Task item: Locate the line bearing "In trimming, the" in the material below, then reproduce it and each following line up to and including the line bearing "These subjets are".

Records provided:
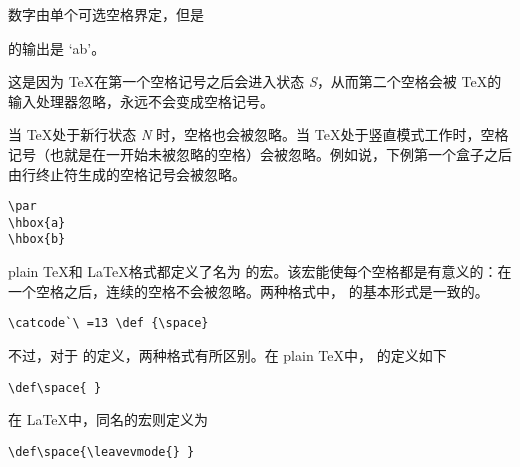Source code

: \documentclass{book}
\begin{document}
数字由单个可选空格界定，但是
\begin{disp}\quad 的输出是 \quad `ab'。\end{disp}这是因为 \TeX 在第一个空格记号之后会进入状态 {\itshape S}，从而第二个空格会被 \TeX 的输入处理器忽略，永远不会变成空格记号。

当 \TeX 处于新行状态 {\itshape N} 时，空格也会被忽略。当 \TeX 处于竖直模式工作时，空格记号（也就是在一开始未被忽略的空格）会被忽略。例如说，下例第一个盒子之后由行终止符生成的空格记号会被忽略。
\begin{verbatim}
\par
\hbox{a}
\hbox{b}
\end{verbatim}

plain \TeX 和 \LaTeX 格式都定义了名为  的宏。该宏能使每个空格都是有意义的：在一个空格之后，连续的空格不会被忽略。两种格式中， 的基本形式是一致的。
\begin{verbatim}
\catcode`\ =13 \def {\space}
\end{verbatim}
不过，对于  的定义，两种格式有所区别。在 plain \TeX 中， 的定义如下
\begin{verbatim}
\def\space{ }
\end{verbatim}
在 \LaTeX 中，同名的宏则定义为
\begin{verbatim}
\def\space{\leavevmode{} }
\end{verbatim}
\end{document}
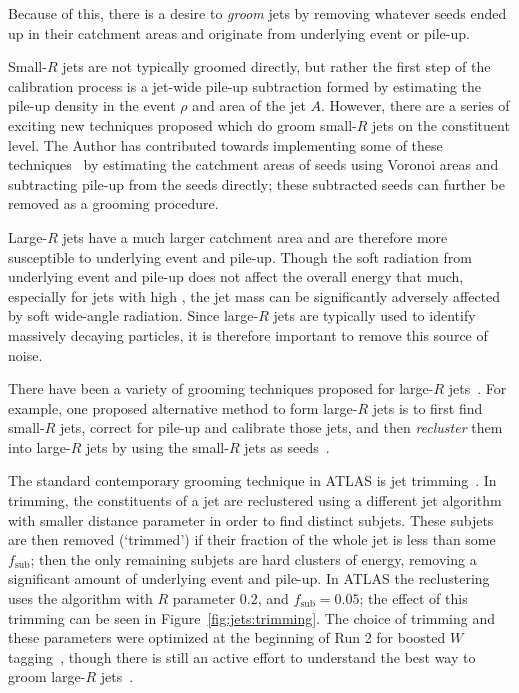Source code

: Because of this, there is a desire to \textit{groom} jets by removing whatever seeds ended up in their catchment areas and originate from underlying event or pile-up.

Small-$R$ jets are not typically groomed directly, but rather the first step of the calibration process is a jet-wide pile-up subtraction formed by estimating the pile-up density in the event $\rho$ and area of the jet $A$.
However, there are a series of exciting new techniques proposed which do groom small-$R$ jets on the constituent level.
The Author has contributed towards implementing some of these techniques~\cite{ATLAS-CONF-2017-065} by estimating the catchment areas of seeds using Voronoi areas and subtracting pile-up from the seeds directly; these subtracted seeds can further be removed as a grooming procedure.

Large-$R$ jets have a much larger catchment area and are therefore more susceptible to underlying event and pile-up.
Though the soft radiation from underlying event and pile-up does not affect the overall energy that much, especially for jets with high \pt{}, the jet mass can be significantly adversely affected by soft wide-angle radiation.
Since large-$R$ jets are typically used to identify massively decaying particles, it is therefore important to remove this source of noise.

There have been a variety of grooming techniques proposed for large-$R$ jets~\cite{Aad:2013gja}.
For example, one proposed alternative method to form large-$R$ jets is to first find small-$R$ jets, correct for pile-up and calibrate those jets, and then \textit{recluster} them into large-$R$ jets by using the small-$R$ jets as seeds~\cite{Nachman:2014kla}.

The standard contemporary grooming technique in ATLAS is jet trimming~\cite{Krohn:2009th}.
In trimming, the constituents of a jet are reclustered using a different jet algorithm with smaller distance parameter in order to find distinct subjets.
These subjets are then removed (`trimmed') if their \pt{} fraction of the whole jet is less than some $f_\text{sub}$; then the only remaining subjets are hard clusters of energy, removing a significant amount of underlying event and pile-up.
In ATLAS the reclustering uses the \kt{} algorithm with $R$ parameter $0.2$, and $f_\text{sub}=0.05$; the effect of this trimming can be seen in Figure~\ref{fig:jets:trimming}.
The choice of trimming and these parameters were optimized at the beginning of Run 2 for boosted $W$ tagging~\cite{ATL-PHYS-PUB-2014-004}, though there is still an active effort to understand the best way to groom large-$R$ jets~\cite{ATL-PHYS-PUB-2019-027}.

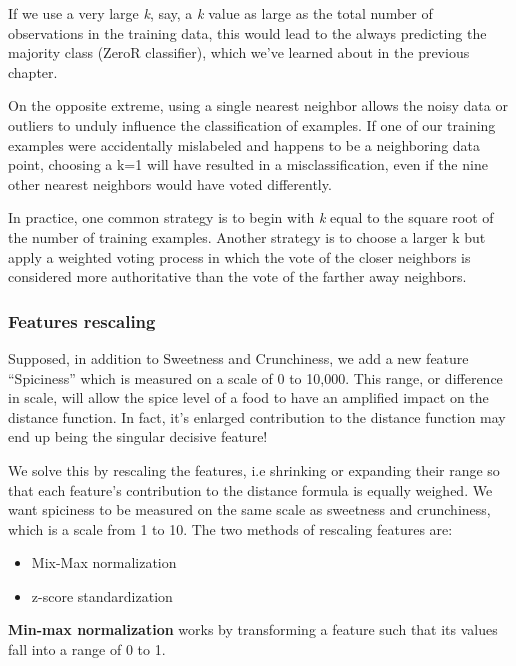 \documentclass[
]{article}
\providecommand{\tightlist}{%
  \setlength{\itemsep}{0pt}\setlength{\parskip}{0pt}}
\begin{document}
If we use a very large \emph{k}, say, a \emph{k} value as large as the
total number of observations in the training data, this would lead to
the always predicting the majority class (ZeroR classifier), which we've
learned about in the previous chapter.

On the opposite extreme, using a single nearest neighbor allows the
noisy data or outliers to unduly influence the classification of
examples. If one of our training examples were accidentally mislabeled
and happens to be a neighboring data point, choosing a k=1 will have
resulted in a misclassification, even if the nine other nearest
neighbors would have voted differently.

In practice, one common strategy is to begin with \emph{k} equal to the
square root of the number of training examples. Another strategy is to
choose a larger k but apply a weighted voting process in which the vote
of the closer neighbors is considered more authoritative than the vote
of the farther away neighbors.

\hypertarget{features-rescaling}{%
\subsubsection{Features rescaling}\label{features-rescaling}}

Supposed, in addition to Sweetness and Crunchiness, we add a new feature
``Spiciness'' which is measured on a scale of 0 to 10,000. This range,
or difference in scale, will allow the spice level of a food to have an
amplified impact on the distance function. In fact, it's enlarged
contribution to the distance function may end up being the singular
decisive feature!

We solve this by rescaling the features, i.e shrinking or expanding
their range so that each feature's contribution to the distance formula
is equally weighed. We want spiciness to be measured on the same scale
as sweetness and crunchiness, which is a scale from 1 to 10. The two
methods of rescaling features are:

\begin{itemize}
\tightlist
\item
  Mix-Max normalization\\
\item
  z-score standardization
\end{itemize}

\textbf{Min-max normalization} works by transforming a feature such that
its values fall into a range of 0 to 1.
\end{document}
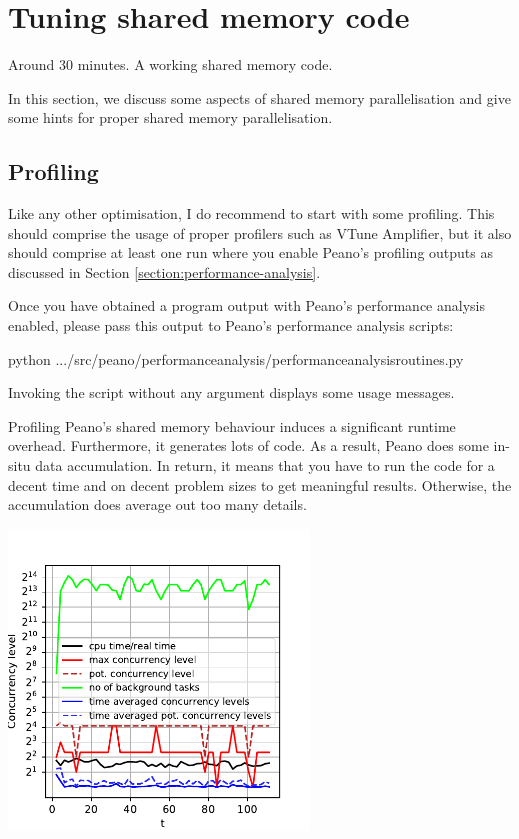 \section{Tuning shared memory code}


\chapterDescription
  {
    Around 30 minutes.
  }
  {
    A working shared memory code.
  }


In this section, we discuss some aspects of shared memory parallelisation and
give some hints for proper shared memory parallelisation.


\subsection{Profiling}

Like any other optimisation, I do recommend to start with some profiling. This
should comprise the usage of proper profilers such as VTune Amplifier, but it
also should comprise at least one run where you
enable Peano's profiling outputs as discussed in
Section \ref{section:performance-analysis}.

Once you have obtained a program output with Peano's performance analysis
enabled, please pass this output to Peano's performance analysis scripts:
\begin{code}
python .../src/peano/performanceanalysis/performanceanalysisroutines.py
\end{code}
\noindent
Invoking the script without any argument displays some usage messages.


\begin{remark}
 Profiling Peano's shared memory behaviour induces a significant runtime
 overhead. Furthermore, it generates lots of code. As a result, Peano does some
 in-situ data accumulation. In return, it means that you have to run the code
 for a decent time and on decent problem sizes to get meaningful results.
 Otherwise, the accumulation does average out too many details.
\end{remark}


\begin{center}
 \includegraphics[width=0.6\textwidth]{67_shared-memory-tuning/trace-concurrency.pdf}
\end{center}

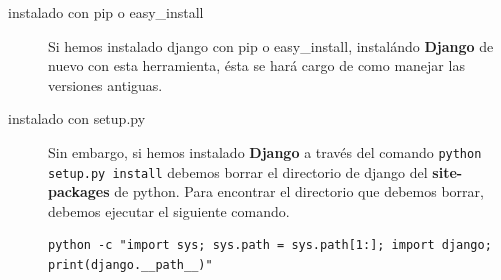 \begin{description}
\item[instalado con pip o easy\_install]
Si hemos instalado django con pip o easy\_install, instalándo \textbf{Django} de nuevo con esta herramienta, ésta se hará cargo de como manejar las versiones antiguas.

\item[instalado con setup.py]
Sin embargo, si hemos instalado \textbf{Django} a través del comando \texttt{python setup.py install} debemos borrar el directorio de django del \textbf{site-packages} de python. Para encontrar el directorio que debemos borrar, debemos ejecutar el siguiente comando.

\begin{lstlisting}
python -c "import sys; sys.path = sys.path[1:]; import django; print(django.__path__)"
\end{lstlisting}

\end{description}


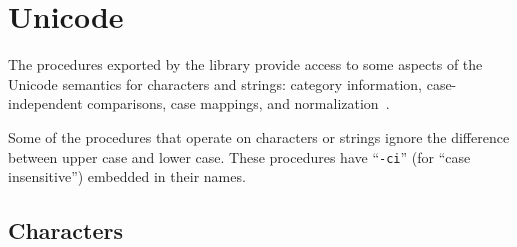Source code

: \chapter{Unicode}
\label{unicodechapter}

The procedures exported by the 
library provide access to some aspects
of the Unicode semantics for characters and strings:
category information, case-independent comparisons,
case mappings, and normalization~\cite{Unicode}.

Some of the procedures that operate on characters or strings ignore the
difference between upper case and lower case.  These procedures
have \hbox{``{\tt -ci}''} (for ``case
insensitive'') embedded in their names.

\section{Characters}

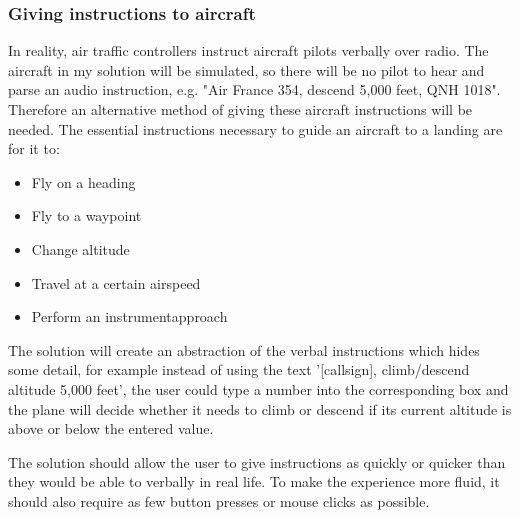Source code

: \documentclass{article}
\begin{document}
\subsubsection{Giving instructions to aircraft}
In reality, air traffic controllers instruct aircraft pilots verbally over radio.
The aircraft in my solution will be simulated, so there will be no pilot to hear and parse an audio instruction, e.g. "Air France 354, descend 5,000 feet, QNH 1018".
Therefore an alternative method of giving these aircraft instructions will be needed.
The essential instructions necessary to guide an aircraft to a landing are for it to:
\begin{itemize}
    \item Fly on a \gls{heading}
    \item Fly to a \gls{waypoint}
    \item Change altitude
    \item Travel at a certain \gls{airspeed}
    \item Perform an \gls{instrumentapproach}
\end{itemize}
The solution will create an abstraction of the verbal instructions which hides some detail, for example instead of using the text '[callsign], climb/descend altitude 5,000 feet', the user could type a number into the corresponding box and the plane will decide whether it needs to climb or descend if its current altitude is above or below the entered value.

The solution should allow the user to give instructions as quickly or quicker than they would be able to verbally in real life.
To make the experience more fluid, it should also require as few button presses or mouse clicks as possible.
\end{document}
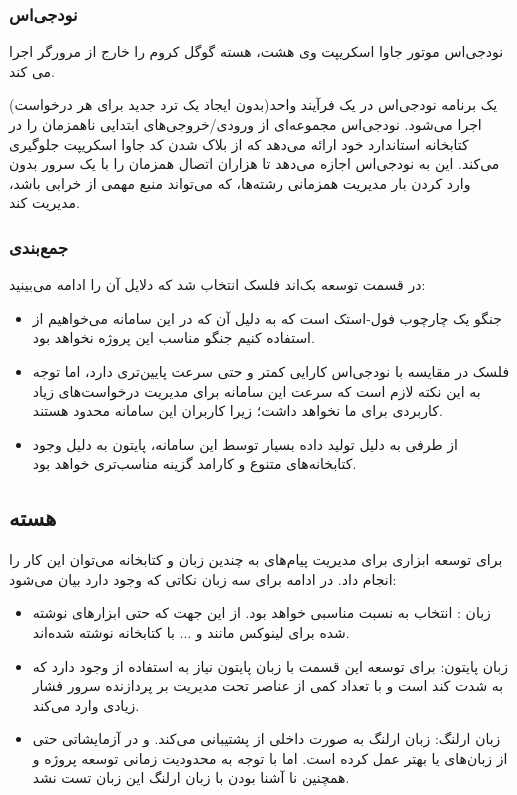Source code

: \subsubsection{نودجی‌اس}
نودجی‌اس موتور جاوا اسکریپت وی هشت، هسته گوگل کروم را خارج از مرورگر اجرا می کند.

یک برنامه نودجی‌اس در یک فرآیند واحد(بدون ایجاد یک ترد جدید برای هر درخواست) اجرا می‌شود. نودجی‌اس مجموعه‌ای از ورودی/خروجی‌های ابتدایی ناهمزمان را در کتابخانه استاندارد خود ارائه می‌دهد که از بلاک شدن کد جاوا اسکریپت جلوگیری می‌کند. این به نودجی‌اس اجازه می‌دهد تا هزاران اتصال همزمان را با یک سرور بدون وارد کردن بار مدیریت همزمانی رشته‌ها، که می‌تواند منبع مهمی از خرابی باشد، مدیریت کند.

\subsubsection{جمع‌بندی}
در قسمت توسعه بک‌اند فلسک انتخاب شد که دلایل آن را ادامه می‌بینید:
\begin{itemize}
    \item جنگو یک چارچوب فول-استک است که به دلیل آن که در این سامانه می‌خواهیم از  استفاده کنیم جنگو مناسب این پروژه نخواهد بود.
    \item فلسک در مقایسه با نودجی‌اس کارایی کمتر و حتی سرعت پایین‌تری دارد، اما توجه به این نکته لازم است که سرعت این سامانه برای مدیریت درخواست‌های زیاد کاربردی برای ما نخواهد داشت؛ زیرا کاربران این سامانه محدود هستند.
    \item از طرفی به دلیل تولید داده بسیار توسط این سامانه، پایتون به دلیل وجود کتابخانه‌های متنوع و کارامد گزینه مناسب‌تری خواهد بود. 
\end{itemize}


\subsection{هسته }
برای توسعه ابزاری برای مدیریت پیام‌های  به چندین زبان و کتابخانه می‌توان این کار را انجام داد. در ادامه برای سه زبان نکاتی که وجود دارد بیان می‌شود:

\begin{itemize}
    \item زبان : انتخاب به نسبت مناسبی خواهد بود. از این جهت که حتی ابزارهای نوشته شده برای لینوکس مانند  و ... با کتابخانه  نوشته شده‌اند.
    \item زبان پایتون: برای توسعه این قسمت با زبان پایتون نیاز به استفاده از  وجود دارد که به شدت کند است و با تعداد کمی از عناصر تحت مدیریت بر پردازنده سرور فشار زیادی وارد می‌کند.
    \item زبان ارلنگ: زبان ارلنگ به صورت داخلی از  پشتیبانی می‌کند. و در آزمایشاتی حتی از زبان‌های  یا  بهتر عمل کرده است. اما با توجه به محدودیت زمانی توسعه پروژه و همچنین نا آشنا بودن با زبان ارلنگ این زبان تست نشد.
\end{itemize}

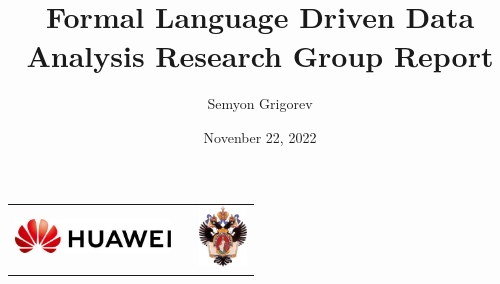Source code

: \documentclass[xcolor=table,aspectratio=169]{beamer}
\title[FLDDA Research Group Report]{Formal Language Driven Data Analysis Research Group Report}
\institute[SPbSU]{
Saint Petersburg State University
}
\author[Semyon Grigorev]{Semyon Grigorev}
\date{Novenber 22, 2022}
\begin{document}
{
\begin{frame}[fragile]
  \begin{table}
  \centering
  \begin{tabularx}{\linewidth}{XcX}
    \includegraphics[height=0.9cm]{pictures/hu_logo.jpeg} \hfill
    & 
    & \hfill \includegraphics[height=1.6cm]{pictures/SPbGU_Logo.png}
  \end{tabularx}
  \end{table}
  \titlepage
\end{frame}
}
\end{document}
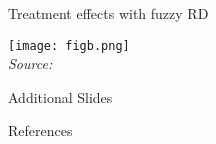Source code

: \documentclass[aspectratio=169,compress,handout,t,xcolor=table]{beamer}
\begin{document}
\begin{frame}{Treatment effects with fuzzy RD}
  \begin{center}
    \texttt{[image: figb.png]} \\
    {\tiny \emph{Source:} \citet*{Angrist1999}}
  \end{center}
\end{frame}

\appendix
\begin{frame}[plain,c]
  \centerline{\Large{{ Additional Slides}}}
\end{frame}
\addtocounter{framenumber}{-1}
\begin{frame}[allowframebreaks]{References}
  
  \linespread{1}
  \begin{footnotesize}
  
  \end{footnotesize}
\end{frame}
\end{document}
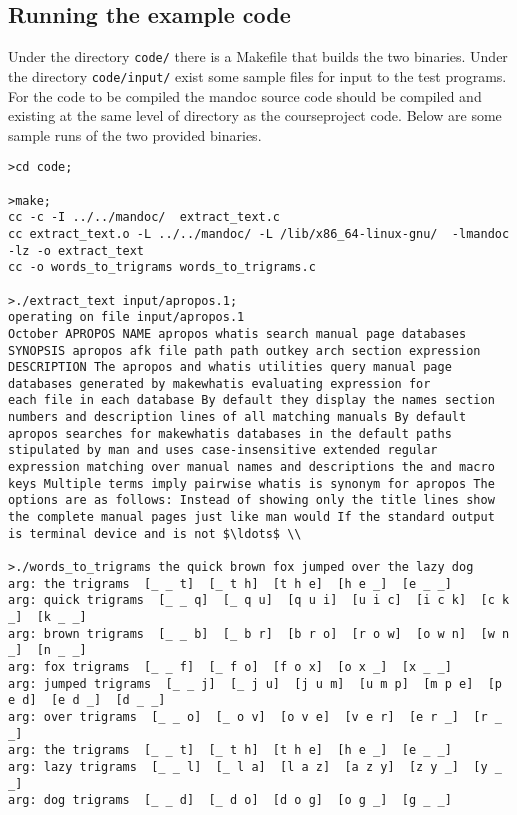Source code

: \documentclass{report}
\begin{document}
\subsection*{Running the example code}
Under the directory {\tt code/} there is a Makefile that builds the two binaries. Under the directory {\tt code/input/} exist some sample files for
input to the test programs. For the code to be compiled the mandoc source code should be compiled and existing at the same level of directory as the courseproject code.
Below are some sample runs of the two provided binaries.

\begin{lstlisting}
>cd code;

>make;
cc -c -I ../../mandoc/  extract_text.c
cc extract_text.o -L ../../mandoc/ -L /lib/x86_64-linux-gnu/  -lmandoc -lz -o extract_text
cc -o words_to_trigrams words_to_trigrams.c

>./extract_text input/apropos.1;
operating on file input/apropos.1
October APROPOS NAME apropos whatis search manual page databases SYNOPSIS apropos afk file path path outkey arch section expression DESCRIPTION The apropos and whatis utilities query manual page databases generated by makewhatis evaluating expression for
each file in each database By default they display the names section numbers and description lines of all matching manuals By default apropos searches for makewhatis databases in the default paths stipulated by man and uses case-insensitive extended regular expression matching over manual names and descriptions the and macro keys Multiple terms imply pairwise whatis is synonym for apropos The options are as follows: Instead of showing only the title lines show the complete manual pages just like man would If the standard output is terminal device and is not $\ldots$ \\

>./words_to_trigrams the quick brown fox jumped over the lazy dog
arg: the trigrams  [_ _ t]  [_ t h]  [t h e]  [h e _]  [e _ _]
arg: quick trigrams  [_ _ q]  [_ q u]  [q u i]  [u i c]  [i c k]  [c k _]  [k _ _]
arg: brown trigrams  [_ _ b]  [_ b r]  [b r o]  [r o w]  [o w n]  [w n _]  [n _ _]
arg: fox trigrams  [_ _ f]  [_ f o]  [f o x]  [o x _]  [x _ _]
arg: jumped trigrams  [_ _ j]  [_ j u]  [j u m]  [u m p]  [m p e]  [p e d]  [e d _]  [d _ _]
arg: over trigrams  [_ _ o]  [_ o v]  [o v e]  [v e r]  [e r _]  [r _ _]
arg: the trigrams  [_ _ t]  [_ t h]  [t h e]  [h e _]  [e _ _]
arg: lazy trigrams  [_ _ l]  [_ l a]  [l a z]  [a z y]  [z y _]  [y _ _]
arg: dog trigrams  [_ _ d]  [_ d o]  [d o g]  [o g _]  [g _ _]

\end{lstlisting}
\end{document}
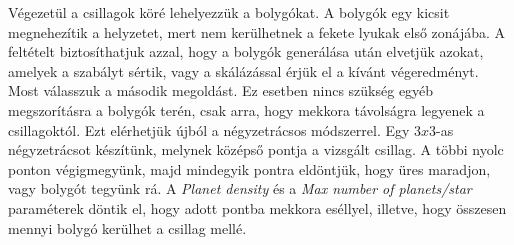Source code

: Végezetül a csillagok köré lehelyezzük a bolygókat. A bolygók egy kicsit megnehezítik a helyzetet, mert nem kerülhetnek a fekete lyukak első zonájába. A feltételt biztosíthatjuk azzal, hogy a bolygók generálása után elvetjük azokat, amelyek a szabályt sértik, vagy a skálázással érjük el a kívánt végeredményt. Most válasszuk a második megoldást. Ez esetben nincs szükség egyéb megszorításra a bolygók terén, csak arra, hogy mekkora távolságra legyenek a csillagoktól. Ezt elérhetjük újból a négyzetrácsos módszerrel. Egy $3x3$-as négyzetrácsot készítünk, melynek középső pontja a vizsgált csillag. A többi nyolc ponton végigmegyünk, majd mindegyik pontra eldöntjük, hogy üres maradjon, vagy bolygót tegyünk rá. A \textit{Planet density} és a \textit{Max number of planets/star} paraméterek döntik el, hogy adott pontba mekkora eséllyel, illetve, hogy összesen mennyi bolygó kerülhet a csillag mellé.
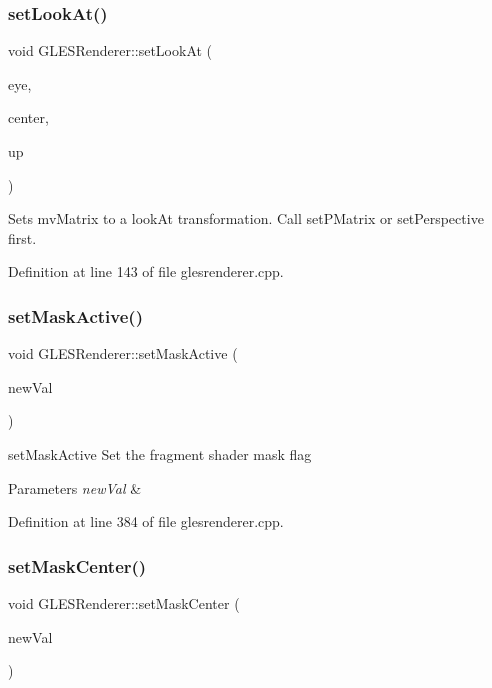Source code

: \subsubsection{\texorpdfstring{setLookAt()}{setLookAt()}}
{\footnotesize\ttfamily void G\+L\+E\+S\+Renderer\+::set\+Look\+At (\begin{DoxyParamCaption}\item[{const Q\+Vector3D \&}]{eye,  }\item[{const Q\+Vector3D \&}]{center,  }\item[{const Q\+Vector3D \&}]{up }\end{DoxyParamCaption})}

Sets mv\+Matrix to a look\+At transformation. Call set\+P\+Matrix or set\+Perspective first. 

Definition at line 143 of file glesrenderer.\+cpp.

\mbox{\label{class_g_l_e_s_renderer_a957d299ae6eafc6604b5de598f525c6d}} 
\subsubsection{\texorpdfstring{setMaskActive()}{setMaskActive()}}
{\footnotesize\ttfamily void G\+L\+E\+S\+Renderer\+::set\+Mask\+Active (\begin{DoxyParamCaption}\item[{bool}]{new\+Val }\end{DoxyParamCaption})}



set\+Mask\+Active Set the fragment shader mask flag 


\begin{DoxyParams}{Parameters}
{\em new\+Val} & \\
\hline
\end{DoxyParams}


Definition at line 384 of file glesrenderer.\+cpp.

\mbox{\label{class_g_l_e_s_renderer_aa41f49d92c3514ce90a354cd2127d1c5}} 
\subsubsection{\texorpdfstring{setMaskCenter()}{setMaskCenter()}}
{\footnotesize\ttfamily void G\+L\+E\+S\+Renderer\+::set\+Mask\+Center (\begin{DoxyParamCaption}\item[{const Q\+Point \&}]{new\+Val }\end{DoxyParamCaption})}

Your response:
In trimming, the constituents of a jet are reclustered using a different jet algorithm with smaller distance parameter in order to find distinct subjets.
These subjets are then removed (`trimmed') if their \pt{} fraction of the whole jet is less than some $f_\text{sub}$; then the only remaining subjets are hard clusters of energy, removing a significant amount of underlying event and pile-up.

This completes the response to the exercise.